Exposure – In a twitter conversation yesterday, someone said to me (and I’m paraphrasing), “I don’t write for free anymore, except for guest blogging for the big companies.” The first thought that popped into my head is that person’s a sucker. The biggies are just as capable of paying you your minimum rate as the small fries are. This is a common ‘trick’ I see with larger, well-known companies. They are offering you the ‘privilege’ to write for their brand. So what do you get in return in this type of situation? For some, it’s an ego-stroke. For others, it’s the potential to expose their writing to a larger audience, which could lead to increased revenue down the line (either in traffic to your own site, or jobs coming in from other writing gigs). How do you balance this ‘exposure’ value with the fact that potentially you could get nothing in return? When I’m asked to write for ‘free’ for larger companies, I never do a series. I’ll do a one-off piece to see if I get the ‘return’ I’m looking for off that piece. I’d consider doing an occasional piece for the company in the future if the return was valuable. If we’re talking a regular spot, then I’d want the cash, no matter what.
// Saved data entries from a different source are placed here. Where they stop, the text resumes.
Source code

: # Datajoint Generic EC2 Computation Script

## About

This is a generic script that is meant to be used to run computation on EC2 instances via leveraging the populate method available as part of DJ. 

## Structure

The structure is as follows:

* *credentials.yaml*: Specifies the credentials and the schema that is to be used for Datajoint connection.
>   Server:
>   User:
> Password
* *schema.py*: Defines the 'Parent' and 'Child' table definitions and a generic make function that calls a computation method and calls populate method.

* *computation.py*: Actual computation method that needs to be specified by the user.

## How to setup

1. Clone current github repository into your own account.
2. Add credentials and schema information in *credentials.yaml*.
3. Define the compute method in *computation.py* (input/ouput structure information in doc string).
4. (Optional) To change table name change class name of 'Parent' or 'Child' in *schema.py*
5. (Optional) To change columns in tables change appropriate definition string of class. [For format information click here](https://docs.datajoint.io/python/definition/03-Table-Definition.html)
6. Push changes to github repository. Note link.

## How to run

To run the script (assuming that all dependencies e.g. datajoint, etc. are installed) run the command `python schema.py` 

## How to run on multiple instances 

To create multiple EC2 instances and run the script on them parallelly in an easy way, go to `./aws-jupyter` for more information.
Link Juice – Links have value. That’s why there are huge underground markets for buying links, and why Google has those little ads all over the place. If you’re not familiar with the term link juice and what it means, check out this post. (It’s even got flow charts!) “We’ll put up a link to your site in exchange for this 400 word piece.” Do the calculation that I discussed that sex toy companies do in my original The True Value Of A Blog Post blog. If they’re using “no-follow” tags, the link is useless as far as juice goes. Don’t be suckered in.
Contests – Now, this is a BIG area that I’m going to dedicate an entire new post to, once I’ve got some background work completed. Suffice to say, this is a huge grey area when it comes to writing in exchange for something. Depending on how the contest is set up, you may well be writing something for nothing. If you don’t win, you won’t be getting the money / toys / gift cards that are usually up for grabs. If the company doesn’t ‘post’ entries, you’re not getting exposure or link juice. This may fall into the ‘writing for yourself’ category as it does for me, unless the potential return is worth it. A contest wanting 500 words for the chance to win a £50 gift card? No. 500 words for a chance to win £1000 in sex toys? Maybe. A house? Yes.
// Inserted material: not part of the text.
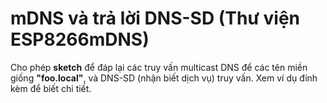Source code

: # mDNS và trả lời DNS-SD (Thư viện ESP8266mDNS)

Cho phép **sketch** để đáp lại các truy vấn multicast DNS để các tên miền giống **"foo.local"**, và DNS-SD (nhận biết dịch vụ) truy vấn. Xem ví dụ đính kèm để biết chi tiết.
The Potential To Get A Job – Writing pieces just for your portfolio may be ‘free’ now, but will pay dividends down the line. Something to note for those starting out in the paid-to-write world – some potential employers will ask you for a specific sample of writing in order to “test” you for their job opening. This happens a lot on freelancing websites. If you have a large portfolio covering both general topics and the niche(s) you write in, offer one previously written rather than a fresh piece. Too many times people posing as employers ask for a “sample” from the 200 people applying for that role, and now have 200 pieces of free original material. Using your previously published work not only saves you the time on writing a new test sample, it’s also of little value to them if they are going to steal your work for their web sites, as the duplicate content penalties will apply.
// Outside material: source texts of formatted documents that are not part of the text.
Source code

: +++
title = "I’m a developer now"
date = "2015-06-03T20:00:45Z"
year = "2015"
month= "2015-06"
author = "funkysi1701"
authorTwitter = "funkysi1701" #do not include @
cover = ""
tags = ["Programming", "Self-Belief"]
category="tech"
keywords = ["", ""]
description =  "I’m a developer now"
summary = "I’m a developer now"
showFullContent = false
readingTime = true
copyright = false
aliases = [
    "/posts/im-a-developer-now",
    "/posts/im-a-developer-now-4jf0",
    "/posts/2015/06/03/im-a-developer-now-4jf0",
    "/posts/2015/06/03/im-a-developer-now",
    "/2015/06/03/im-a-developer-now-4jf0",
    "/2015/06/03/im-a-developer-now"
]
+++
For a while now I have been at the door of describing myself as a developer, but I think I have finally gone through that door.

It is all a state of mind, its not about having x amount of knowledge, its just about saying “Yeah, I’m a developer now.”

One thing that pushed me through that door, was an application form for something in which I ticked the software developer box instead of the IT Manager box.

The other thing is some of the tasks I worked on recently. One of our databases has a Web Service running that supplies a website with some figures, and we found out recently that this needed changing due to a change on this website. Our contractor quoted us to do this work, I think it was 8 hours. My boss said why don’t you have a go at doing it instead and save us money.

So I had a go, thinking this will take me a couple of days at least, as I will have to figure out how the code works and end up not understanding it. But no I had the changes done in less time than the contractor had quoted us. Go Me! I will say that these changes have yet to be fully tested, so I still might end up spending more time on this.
So when do I feel is appropriate to write for free? When I’m writing for me. But even in this situation, there’s usually an ‘exchange’ of some kind. Writing this blog post was done for free, but I know that keywords in this text may draw readers from elsewhere, who may click on my ads. It was also an emotional release for me. Writing for friends and family gets me gratitude. Writing for charities makes me feel warm and fuzzy. It’s all a form of ‘writing for me’ in some way. For some, those are more important that then tangibles you can earn.
The line in the sand is your own to draw – be sure you know where it leads, though.